La señora Carmen caminó kilómetros, cruzó fronteras, ríos, montañas. Sobrevivió desiertos, noches frías, ríos y hasta tormentas.
Su destino era una tierra mezquina. Ella empezó aquel viaje sin expectativas, sin dinero, y sin sueños. Su única meta era trabajar. Trabajar día y noche, lo que fuese necesario con el único objetivo de mandar dinero a sus hijos, hijas, nietos. A toda su familia. Esa nueva tierra, lejana, fría y despiadada, la esperaba con ansias de explotar toda esa fuerza que la caracteriza. Aquella fuerza que fue acumulando con los años a lo largo de su vida. Desde su infancia, cuando a los 10 años tuvo que arrancar de su padre que la golpeaba. Cuando a los 12 empezó a trabajar para ayudar a su familia. Cuando a los 15 años tuvo que dejar de estudiar, y cuando su adolescencia le fue arrancada a los 17 años, cuando se tuvo que casar, con un marido maltratador y cuando tuvo su primer hijo a los 18 años.

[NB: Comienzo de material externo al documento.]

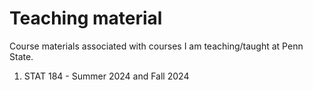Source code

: # Teaching material
Course materials associated with courses I am teaching/taught at Penn State.
1. STAT 184 - Summer 2024 and Fall 2024
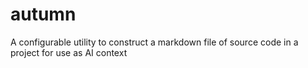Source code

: # autumn
A configurable utility to construct a markdown file of source code in a project for use as AI context
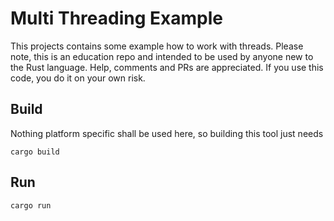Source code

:# Multi Threading Example
This projects contains some example how to work with threads. Please note, this is an education repo and intended to be used by anyone new to the Rust language. Help, comments and PRs are appreciated. If you use this code, you do it on your own risk.

## Build
Nothing platform specific shall be used here, so building this tool just needs

    cargo build

## Run

    cargo run

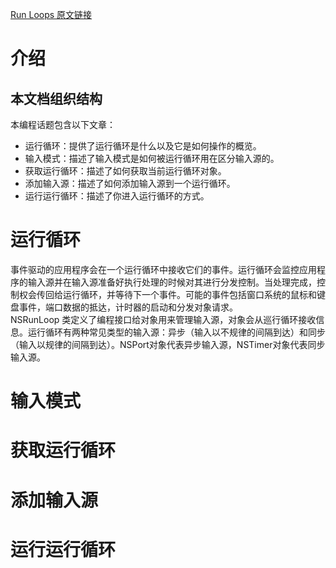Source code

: [Run Loops 原文链接](https://developer.apple.com/library/archive/documentation/Cocoa/Conceptual/InputControl/InputControl.html#//apple_ref/doc/uid/10000062i)

# 介绍
## 本文档组织结构

本编程话题包含以下文章：  

* 运行循环：提供了运行循环是什么以及它是如何操作的概览。
* 输入模式：描述了输入模式是如何被运行循环用在区分输入源的。
* 获取运行循环：描述了如何获取当前运行循环对象。
* 添加输入源：描述了如何添加输入源到一个运行循环。
* 运行运行循环：描述了你进入运行循环的方式。

# 运行循环

事件驱动的应用程序会在一个运行循环中接收它们的事件。运行循环会监控应用程序的输入源并在输入源准备好执行处理的时候对其进行分发控制。当处理完成，控制权会传回给运行循环，并等待下一个事件。可能的事件包括窗口系统的鼠标和键盘事件，端口数据的抵达，计时器的启动和分发对象请求。  
NSRunLoop 类定义了编程接口给对象用来管理输入源，对象会从巡行循环接收信息。运行循环有两种常见类型的输入源：异步（输入以不规律的间隔到达）和同步（输入以规律的间隔到达）。NSPort对象代表异步输入源，NSTimer对象代表同步输入源。  


# 输入模式

# 获取运行循环

# 添加输入源

# 运行运行循环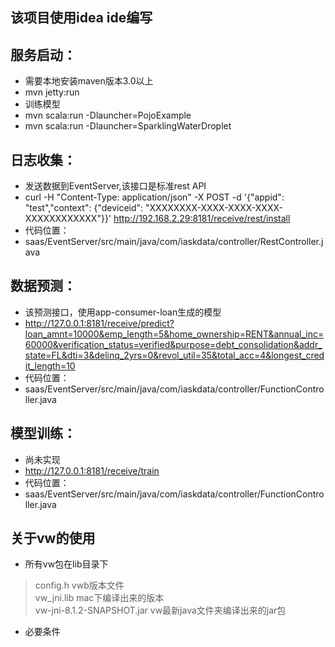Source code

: ## 该项目使用idea ide编写

## 服务启动：    
* 需要本地安装maven版本3.0以上    
* mvn jetty:run    
* 训练模型
* mvn scala:run -Dlauncher=PojoExample
* mvn scala:run -Dlauncher=SparklingWaterDroplet

## 日志收集：    
* 发送数据到EventServer,该接口是标准rest API    
* curl -H "Content-Type: application/json" -X POST -d '{"appid": "test","context": {"deviceid": "XXXXXXXX-XXXX-XXXX-XXXX-XXXXXXXXXXXX"}}' http://192.168.2.29:8181/receive/rest/install    
* 代码位置：    
* saas/EventServer/src/main/java/com/iaskdata/controller/RestController.java    

## 数据预测：    
* 该预测接口，使用app-consumer-loan生成的模型    
* http://127.0.0.1:8181/receive/predict?loan_amnt=10000&emp_length=5&home_ownership=RENT&annual_inc=60000&verification_status=verified&purpose=debt_consolidation&addr_state=FL&dti=3&delinq_2yrs=0&revol_util=35&total_acc=4&longest_credit_length=10    
* 代码位置：    
* saas/EventServer/src/main/java/com/iaskdata/controller/FunctionController.java    

## 模型训练：    
* 尚未实现    
* http://127.0.0.1:8181/receive/train    
* 代码位置：    
* saas/EventServer/src/main/java/com/iaskdata/controller/FunctionController.java    

## 关于vw的使用    
* 所有vw包在lib目录下    
> config.h vwb版本文件     
> vw_jni.lib mac下编译出来的版本     
> vw-jni-8.1.2-SNAPSHOT.jar vw最新java文件夹编译出来的jar包    
* 必要条件
 
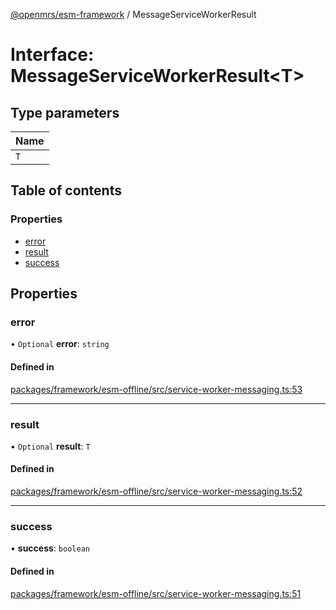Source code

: [@openmrs/esm-framework](../API.md) / MessageServiceWorkerResult

# Interface: MessageServiceWorkerResult<T\>

## Type parameters

| Name |
| :------ |
| `T` |

## Table of contents

### Properties

- [error](MessageServiceWorkerResult.md#error)
- [result](MessageServiceWorkerResult.md#result)
- [success](MessageServiceWorkerResult.md#success)

## Properties

### error

• `Optional` **error**: `string`

#### Defined in

[packages/framework/esm-offline/src/service-worker-messaging.ts:53](https://github.com/nanfuka/openmrs-esm-core/blob/master/packages/framework/esm-offline/src/service-worker-messaging.ts#L53)

___

### result

• `Optional` **result**: `T`

#### Defined in

[packages/framework/esm-offline/src/service-worker-messaging.ts:52](https://github.com/nanfuka/openmrs-esm-core/blob/master/packages/framework/esm-offline/src/service-worker-messaging.ts#L52)

___

### success

• **success**: `boolean`

#### Defined in

[packages/framework/esm-offline/src/service-worker-messaging.ts:51](https://github.com/nanfuka/openmrs-esm-core/blob/master/packages/framework/esm-offline/src/service-worker-messaging.ts#L51)
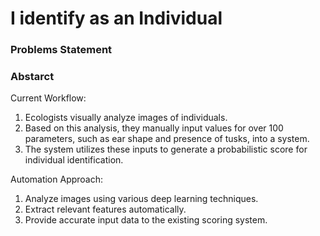 # I identify as an Individual 

### Problems Statement


### Abstarct

Current Workflow:

  1. Ecologists visually analyze images of individuals.
  2. Based on this analysis, they manually input values for over 100 parameters, such as ear shape and presence of tusks, into a system.
  3. The system utilizes these inputs to generate a probabilistic score for individual identification.

Automation Approach:

  1. Analyze images using various deep learning techniques.
  2. Extract relevant features automatically.
  3. Provide accurate input data to the existing scoring system.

La señora Carmen se levanta todos los días a las 6 de la mañana. Tiene que estar lista a las 7, la viene a buscar una camioneta que lleva otras mujeres como ella, que han atravesado mares desde Latinoamérica y otras partes del mundo para llevar el pan de cada día a sus hogares en sus países de origen. Los días de invierno son los más difíciles para la señora Carmen. El frío que cala hasta los huesos, le llega hasta el corazón y le abre puertas que le traen recuerdos que preferiría mantener enterrados, empolvados en lo más profundo de su corazón. En el trayecto hasta su trabajo, se queda mirando por la ventana, recordando su tierra querida, sus olores y comidas que la llevan a otro viaje. Ese de la nostalgia por querer volver, ¿algún día, tal vez? ¿Volveré? Preguntas que se quedan atrapadas en sus recuerdos y se hacen humo cuando el camión frena bruscamente. Vuelve a recordar donde está su presente, está en aquella casa enorme que debe limpiar hasta que sus manos queden cansadas de sacudir el polvo de la familia que vive ahí. Una familia que desconoce la historia de la Señora Carmen, que vive en su mundo de lujos y privilegios.

Y así, transcurre el día de la señora Carmen, entre casa y casa, entre quedarse encandilada por tanto brillo y luces de aquellas mansiones. De esa vida ella nunca sabrá, de esas cenas lujosas con manjares ella nunca se enterara. Esa vida es de otros, no de ella, sabe su lugar en mundo, nació pobre y pobre morirá. Pero la señora Carmen no se deprime, su fuerza es infinita, ni ella sabe sus límites y la energía que lleva por dentro de su cuerpo. Limpia con alegría, escuchando canciones de su querido Juan Gabriel. Y cuando termina, se prepara para ir a su otro trabajo. El camión la trae de vuelta a su casa. Se cambia rápidamente y emprende camino a su otro trabajo. Se va a limpiar platos en un restaurante.
El día de la señora Carmen termina a las 10 de la noche. Cuando llega a su casa cansada y con hambre. En aquella casa que debe compartir con otros inmigrantes, que viven sus días como ella, entre dos trabajos, entre recuerdos y nostalgia.
La señora Carmen es una mujer latina, guerrera y luchadora. Su fuerza no la dejará tumbar, y seguirá trabajando todos los días para mandar ese dinero que en su esperanza les traerá nuevas oportunidades a sus hijos, hijas, y nietos. Aquellas oportunidades que no tuvo y que nunca va a tener. Pero su familia sí. Porque la Señora Carmen no dejará de luchar hasta ver a sus hijos, hijas y nietos felices, con estudios y realizados en la vida.
La señora Carmen es todas las mujeres inmigrantes del mundo, que llegan a un país rico para cambiar el destino de sus familias en sus propios países y no el de ellas.